Marriage is our oldest social institution. It is older than our formal religions, our system of property, our system of justice, our political institutions and our Constitution. Marriage may be the most important of all these institutions because it represents the accumulated wisdom of literally hundreds of generations over thousands of years about how best to lay the foundation of a home in which we can raise and socialize our children.

Activist judges, who specialize in taking issues away from the people and deciding those issues instead, intend to make traditional marriage a thing of the past. Their decisions, like the one that allowed Massachusetts clerks to begin issuing marriage licenses to same-sex couples, and the aggressive political and legal strategy driving them, make clear that protecting traditional marriage will require amending the United States Constitution.

When I first heard about the Massachusetts Supreme Court decision, I asked myself: What about everybody else's rights? What is the most basic political right people in this country, and throughout the free world, have? What political right have the people in this country for hundreds of years fought and died for? We see people around the world now heroically fighting for this. The first and most basic right is the right of the people to govern themselves.

This crisis requires a constitutional solution for at least three reasons. First, amending the U.S. Constitution is the only way of reigning in the activist judges who will otherwise undermine traditional marriage. Neither judicial self-restraint nor the separation of judicial from legislative power is enough. Nor, it appears, are explicit bans on legislation by judges in state charters. The Massachusetts Supreme Judicial Court's decision that same-sex couples may wed is a legislative act openly defying the Massachusetts Constitution's edict that judges "shall never exercise the legislative" power.
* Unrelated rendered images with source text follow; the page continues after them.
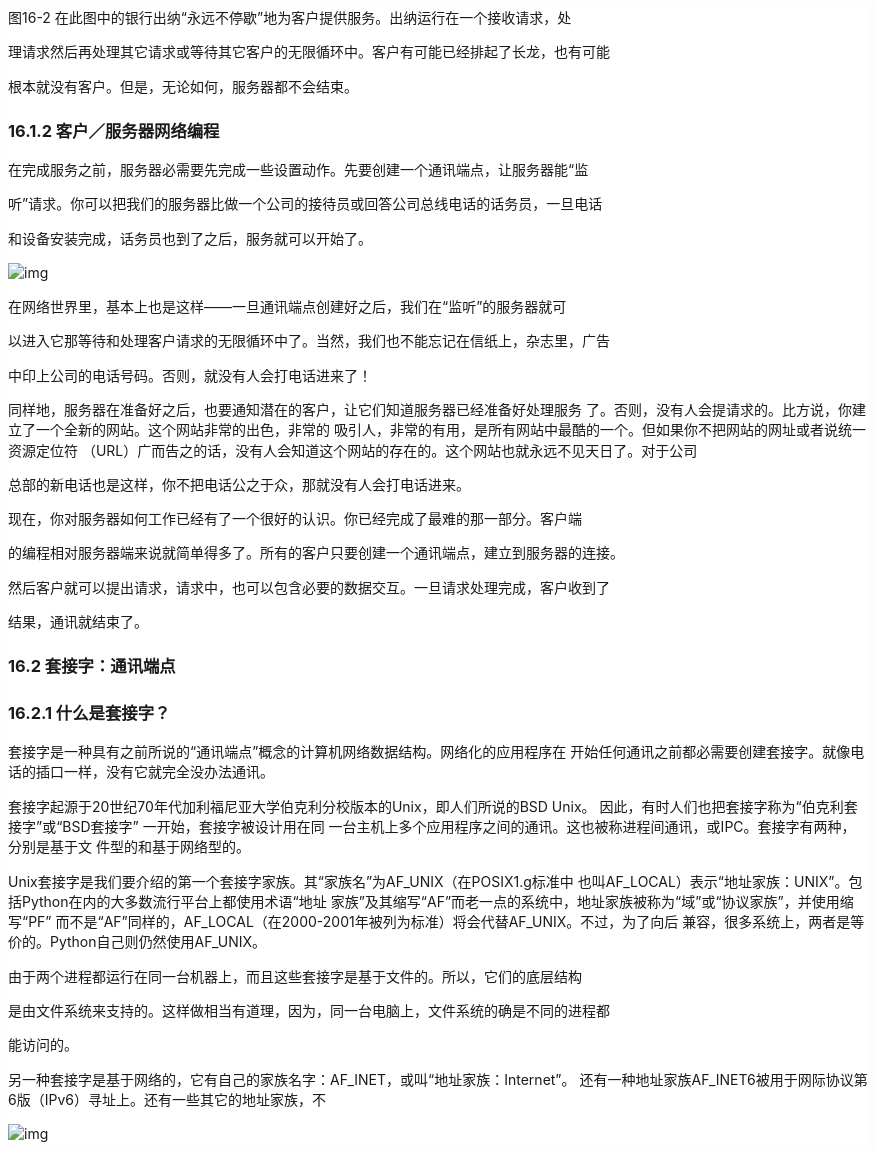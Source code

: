 图16-2 在此图中的银行出纳“永远不停歇”地为客户提供服务。出纳运行在一个接收请求，处

理请求然后再处理其它请求或等待其它客户的无限循环中。客户有可能已经排起了长龙，也有可能

根本就没有客户。但是，无论如何，服务器都不会结束。



### 16.1.2 客户／服务器网络编程

在完成服务之前，服务器必需要先完成一些设置动作。先要创建一个通讯端点，让服务器能“监

听”请求。你可以把我们的服务器比做一个公司的接待员或回答公司总线电话的话务员，一旦电话

和设备安装完成，话务员也到了之后，服务就可以开始了。

![img](07Python38c3160b-2274.jpg)



在网络世界里，基本上也是这样——一旦通讯端点创建好之后，我们在“监听”的服务器就可

以进入它那等待和处理客户请求的无限循环中了。当然，我们也不能忘记在信纸上，杂志里，广告

中印上公司的电话号码。否则，就没有人会打电话进来了！

同样地，服务器在准备好之后，也要通知潜在的客户，让它们知道服务器已经准备好处理服务 了。否则，没有人会提请求的。比方说，你建立了一个全新的网站。这个网站非常的出色，非常的 吸引人，非常的有用，是所有网站中最酷的一个。但如果你不把网站的网址或者说统一资源定位符 （URL）广而告之的话，没有人会知道这个网站的存在的。这个网站也就永远不见天日了。对于公司

总部的新电话也是这样，你不把电话公之于众，那就没有人会打电话进来。

现在，你对服务器如何工作已经有了一个很好的认识。你已经完成了最难的那一部分。客户端

的编程相对服务器端来说就简单得多了。所有的客户只要创建一个通讯端点，建立到服务器的连接。

然后客户就可以提出请求，请求中，也可以包含必要的数据交互。一旦请求处理完成，客户收到了

结果，通讯就结束了。

### 16.2 套接字：通讯端点

### 16.2.1 什么是套接字？

套接字是一种具有之前所说的“通讯端点”概念的计算机网络数据结构。网络化的应用程序在 开始任何通讯之前都必需要创建套接字。就像电话的插口一样，没有它就完全没办法通讯。

套接字起源于20世纪70年代加利福尼亚大学伯克利分校版本的Unix，即人们所说的BSD Unix。 因此，有时人们也把套接字称为“伯克利套接字”或“BSD套接字” 一开始，套接字被设计用在同 一台主机上多个应用程序之间的通讯。这也被称进程间通讯，或IPC。套接字有两种，分别是基于文 件型的和基于网络型的。

Unix套接字是我们要介绍的第一个套接字家族。其“家族名”为AF_UNIX（在POSIX1.g标准中 也叫AF_LOCAL）表示“地址家族：UNIX”。包括Python在内的大多数流行平台上都使用术语“地址 家族”及其缩写“AF”而老一点的系统中，地址家族被称为“域”或“协议家族”，并使用缩写“PF” 而不是“AF”同样的，AF_LOCAL（在2000-2001年被列为标准）将会代替AF_UNIX。不过，为了向后 兼容，很多系统上，两者是等价的。Python自己则仍然使用AF_UNIX。

由于两个进程都运行在同一台机器上，而且这些套接字是基于文件的。所以，它们的底层结构

是由文件系统来支持的。这样做相当有道理，因为，同一台电脑上，文件系统的确是不同的进程都

能访问的。

另一种套接字是基于网络的，它有自己的家族名字：AF_INET，或叫“地址家族：Internet”。 还有一种地址家族AF_INET6被用于网际协议第6版（IPv6）寻址上。还有一些其它的地址家族，不

![img](07Python38c3160b-2277.jpg)
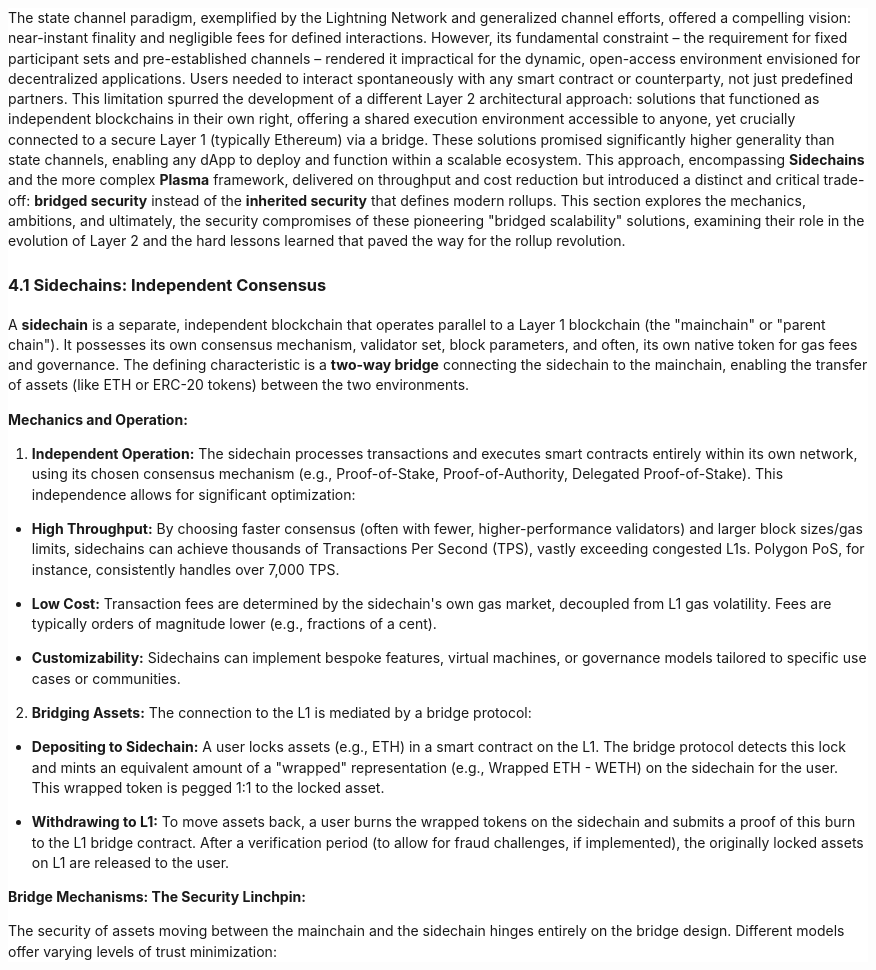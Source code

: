The state channel paradigm, exemplified by the Lightning Network and generalized channel efforts, offered a compelling vision: near-instant finality and negligible fees for defined interactions. However, its fundamental constraint – the requirement for fixed participant sets and pre-established channels – rendered it impractical for the dynamic, open-access environment envisioned for decentralized applications. Users needed to interact spontaneously with any smart contract or counterparty, not just predefined partners. This limitation spurred the development of a different Layer 2 architectural approach: solutions that functioned as independent blockchains in their own right, offering a shared execution environment accessible to anyone, yet crucially connected to a secure Layer 1 (typically Ethereum) via a bridge. These solutions promised significantly higher generality than state channels, enabling any dApp to deploy and function within a scalable ecosystem. This approach, encompassing **Sidechains** and the more complex **Plasma** framework, delivered on throughput and cost reduction but introduced a distinct and critical trade-off: **bridged security** instead of the **inherited security** that defines modern rollups. This section explores the mechanics, ambitions, and ultimately, the security compromises of these pioneering "bridged scalability" solutions, examining their role in the evolution of Layer 2 and the hard lessons learned that paved the way for the rollup revolution.

### 4.1 Sidechains: Independent Consensus

A **sidechain** is a separate, independent blockchain that operates parallel to a Layer 1 blockchain (the "mainchain" or "parent chain"). It possesses its own consensus mechanism, validator set, block parameters, and often, its own native token for gas fees and governance. The defining characteristic is a **two-way bridge** connecting the sidechain to the mainchain, enabling the transfer of assets (like ETH or ERC-20 tokens) between the two environments.

**Mechanics and Operation:**

1.  **Independent Operation:** The sidechain processes transactions and executes smart contracts entirely within its own network, using its chosen consensus mechanism (e.g., Proof-of-Stake, Proof-of-Authority, Delegated Proof-of-Stake). This independence allows for significant optimization:

*   **High Throughput:** By choosing faster consensus (often with fewer, higher-performance validators) and larger block sizes/gas limits, sidechains can achieve thousands of Transactions Per Second (TPS), vastly exceeding congested L1s. Polygon PoS, for instance, consistently handles over 7,000 TPS.

*   **Low Cost:** Transaction fees are determined by the sidechain's own gas market, decoupled from L1 gas volatility. Fees are typically orders of magnitude lower (e.g., fractions of a cent).

*   **Customizability:** Sidechains can implement bespoke features, virtual machines, or governance models tailored to specific use cases or communities.

2.  **Bridging Assets:** The connection to the L1 is mediated by a bridge protocol:

*   **Depositing to Sidechain:** A user locks assets (e.g., ETH) in a smart contract on the L1. The bridge protocol detects this lock and mints an equivalent amount of a "wrapped" representation (e.g., Wrapped ETH - WETH) on the sidechain for the user. This wrapped token is pegged 1:1 to the locked asset.

*   **Withdrawing to L1:** To move assets back, a user burns the wrapped tokens on the sidechain and submits a proof of this burn to the L1 bridge contract. After a verification period (to allow for fraud challenges, if implemented), the originally locked assets on L1 are released to the user.

**Bridge Mechanisms: The Security Linchpin:**

The security of assets moving between the mainchain and the sidechain hinges entirely on the bridge design. Different models offer varying levels of trust minimization:
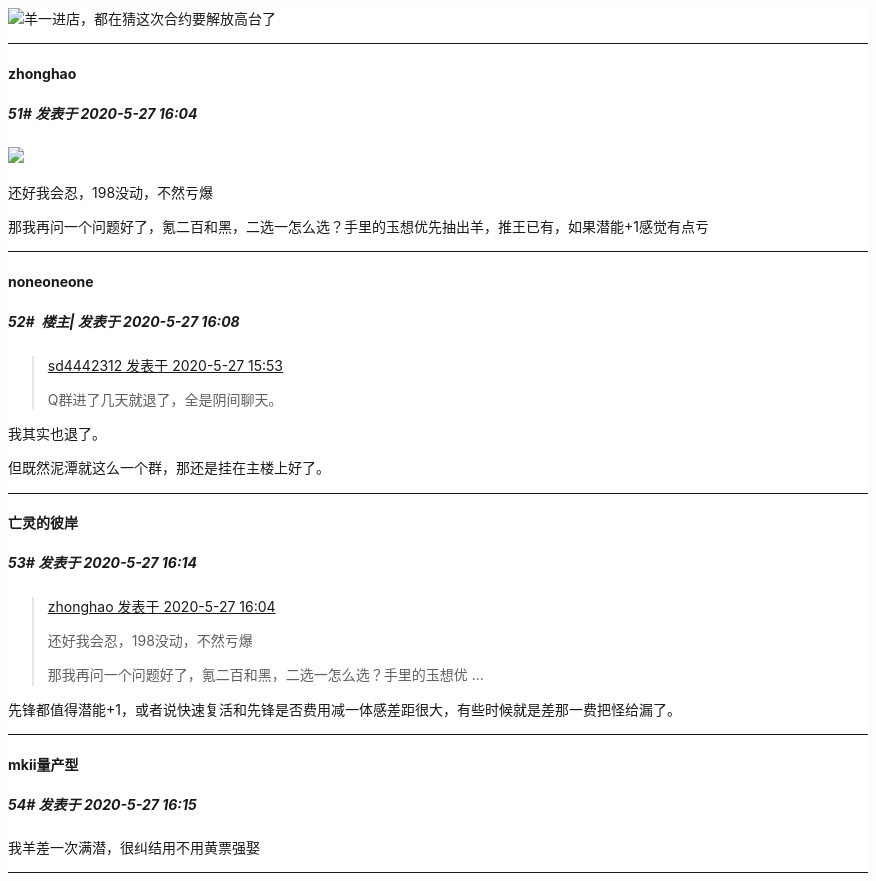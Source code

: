 
<img src="https://static.saraba1st.com/image/smiley/face2017/067.png" referrerpolicy="no-referrer">羊一进店，都在猜这次合约要解放高台了


*****

####  zhonghao  
##### 51#       发表于 2020-5-27 16:04


<img src="https://static.saraba1st.com/image/smiley/face2017/105.png" referrerpolicy="no-referrer">

还好我会忍，198没动，不然亏爆


那我再问一个问题好了，氪二百和黑，二选一怎么选？手里的玉想优先抽出羊，推王已有，如果潜能+1感觉有点亏


*****

####  noneoneone  
##### 52#         楼主| 发表于 2020-5-27 16:08


<blockquote><a href="httphttps://bbs.saraba1st.com/2b/forum.php?mod=redirect&amp;goto=findpost&amp;pid=47578161&amp;ptid=1937785" target="_blank">sd4442312 发表于 2020-5-27 15:53</a>

Q群进了几天就退了，全是阴间聊天。</blockquote>
我其实也退了。

但既然泥潭就这么一个群，那还是挂在主楼上好了。


*****

####  亡灵的彼岸  
##### 53#       发表于 2020-5-27 16:14


<blockquote><a href="httphttps://bbs.saraba1st.com/2b/forum.php?mod=redirect&amp;goto=findpost&amp;pid=47578307&amp;ptid=1937785" target="_blank">zhonghao 发表于 2020-5-27 16:04</a>

还好我会忍，198没动，不然亏爆


那我再问一个问题好了，氪二百和黑，二选一怎么选？手里的玉想优 ...</blockquote>
先锋都值得潜能+1，或者说快速复活和先锋是否费用减一体感差距很大，有些时候就是差那一费把怪给漏了。


*****

####  mkii量产型  
##### 54#       发表于 2020-5-27 16:15


我羊差一次满潜，很纠结用不用黄票强娶


*****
Second, the 1996 Defense of Marriage Act (DOMA) will no longer effectively protect traditional marriage. While the Constitution requires that states give each other's judicial proceedings "full faith and credit," it also lets Congress make exceptions. Supported by 79 percent of House members and 85 percent of Senators and signed by President Clinton, DOMA guarantees that one state need not recognize another's non-traditional union. Even so, federal and state court decisions since DOMA have made legal analysts, enthusiastically or grudgingly, concur that DOMA itself likely will not survive a court challenge before activist judges.

Third, amending the Constitution of the United States is the only way for the people of the United States to take this issue back. "We the people" established the Constitution, and only we can rightfully amend it by the single process outlined in the charter, a process that excludes the judicial branch. No amendment, on any subject, becomes part of the Constitution unless supported by two-thirds of Congress and three-fourths of the states. Amendments by judges, in contrast, defy the people and lack their consent.

The people have the right to govern themselves. Activist judges take away that right, sapping democracy's legitimacy and vitality. When courts deny the people the right to decide cultural issues for themselves, they undermine both the freedom and the opportunity to form consensus provided by self-government. Americans on both sides of the marriage debate deserve to have their voice heard and the potential to make it effective. Such civic participation in elections, through legislatures, or in amending the Constitution, is an antidote to judicial activism. Defending the people's right to govern themselves generally, and protecting traditional marriage specifically, requires responding to this judicial activism by amending the United States Constitution.

Senator Jim Talent (R-Mo.) was elected to serve Missouri in the U.S. Senate in November 2002. Previously he served in the U.S. House of Representatives (1993-2001) and the Missouri House (1985-1992).